Available in 10″ and 12.5″ versions, this beautifully made unipivot may be trickier to set up than some, but its sound rewards the effort. It’s highly revealing without being cold, with deep powerful bass. VTA adjustment during playback allows for exceptional fine-tuning. 

Editors’ Choice: Tonearms $2000 and Up



A 12″ tonearm intended for the Avenger Reference turntable, the 12-3D is VPI’s newest 3-D-printed design. It has a structure that is so well damped it has less than 1.5dB of resonance in the critical 9–12Hz range. The 3-D-printed armtube takes its name from the additive manufacturing (or “3-D printing”) process used to produce it, creating a single-piece structure from headshell to rear stub designed and made to provide a totally even mechanical resonance response. 

Editors’ Choice: Tonearms $2000 and Up

Audio Origami PU7


As with the Palmer turntables, with which PS reviewed the PU7, there’s nothing innovative here: a fixed-bearing, gimbaled construction that has all the usual features and adjustments of a quality high-end ’arm such as tracking, anti-skating, azimuth, and height (though not during play). Unusual is that each one is handmade—superbly—and easy to set up. Otherwise, there were no significant dynamic or tonal issues, tracking was outstanding, and it pairs especially nicely with the Palmer turntable. 

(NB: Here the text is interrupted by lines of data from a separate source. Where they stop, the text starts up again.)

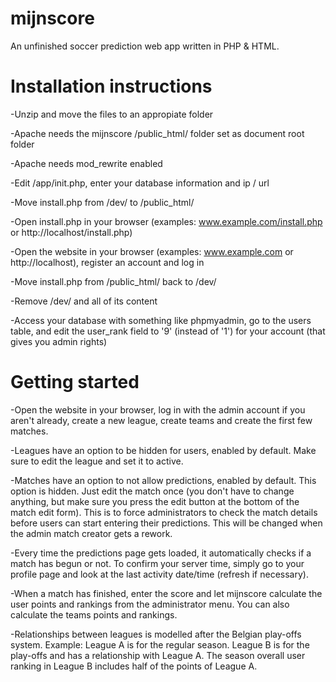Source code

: # mijnscore

An unfinished soccer prediction web app written in PHP & HTML.

# Installation instructions

-Unzip and move the files to an appropiate folder

-Apache needs the mijnscore /public_html/ folder set as document root folder

-Apache needs mod_rewrite enabled

-Edit /app/init.php, enter your database information and ip / url

-Move install.php from /dev/ to /public_html/

-Open install.php in your browser (examples: www.example.com/install.php or http://localhost/install.php)

-Open the website in your browser (examples: www.example.com or http://localhost), register an account and log in

-Move install.php from /public_html/ back to /dev/

-Remove /dev/ and all of its content

-Access your database with something like phpmyadmin, go to the users table, and edit the user_rank field to '9' (instead of '1') for your account (that gives you admin rights)

# Getting started

-Open the website in your browser, log in with the admin account if you aren't already, create a new league, create teams and create the first few matches.

-Leagues have an option to be hidden for users, enabled by default. Make sure to edit the league and set it to active.

-Matches have an option to not allow predictions, enabled by default. This option is hidden. Just edit the match once (you don't have to change anything, but make sure you press the edit button at the bottom of the match edit form). This is to force administrators to check the match details before users can start entering their predictions. This will be changed when the admin match creator gets a rework.

-Every time the predictions page gets loaded, it automatically checks if a match has begun or not. To confirm your server time, simply go to your profile page and look at the last activity date/time (refresh if necessary).

-When a match has finished, enter the score and let mijnscore calculate the user points and rankings from the administrator menu. You can also calculate the teams points and rankings.

-Relationships between leagues is modelled after the Belgian play-offs system. Example: League A is for the regular season. League B is for the play-offs and has a relationship with League A. The season overall user ranking in League B includes half of the points of League A.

Editors’ Choice: Tonearms $2000 and Up

Helius Designs Omega Silver Ruby

$5225, 10″; $5295, 12″

Designer Geoffrey Owen has significantly advanced his tetrahedral design to produce a captured-ruby-bearing ’arm with extremely low absolute friction and single-point contact on all surfaces. This dynamically balanced ’arm with non-coincident bearings provides a very stable mechanical platform for a wide range of cartridges without adding its own coloration. 

Editors’ Choice: Tonearms $2000 and Up

Tri-Planar Mk VII U2

$6200 ($7500, SE version)

This classic example of great ’arm design is now in an “Ultimate 2” and SE version. If earlier models were characterized by tremendous solidity, focus, dynamic agility, bottom-end reach, overall neutrality, and transparency to the source, then the beautifully built Ultimate is quite simply all that multiplied. 

Editors’ Choice: Tonearms $2000 and Up

Basis Audio Vector 4

$6500 ($7600 w/VTA micrometer)

Basis Audio’s A.J. Conti has solved a fundamental problem with unipivot tonearms—dynamic azimuth error. Rather than allowing the ’arm to “roll” when the cartridge encounters record warp, the Vector maintains perfect azimuth alignment via Conti’s simple yet ingenious design. The result is an extremely neutral-sounding ’arm that RH has yet to hear mistrack on any LP. 

Editors’ Choice: Tonearms $2000 and Up

Kuzma 4P

$7620 ($8750, bi-wire w/RCA box)

This ingeniously designed eleven-inch tonearm from Frank Kuzma uses a unique four-point bearing (two points for vertical movement, two for horizontal). When properly set up (as with all Kuzma designs every adjustment is easily made, although the supplied tonearm set-up jig needs fixing), it is among the highest-resolution, most neutral, most “not-there” pivoted tonearms JV has auditioned, with what appears to be less bearing chatter than any ’arm this side of the straight-line-tracking air-bearing Walker Black Diamond—and for a lot less dough. 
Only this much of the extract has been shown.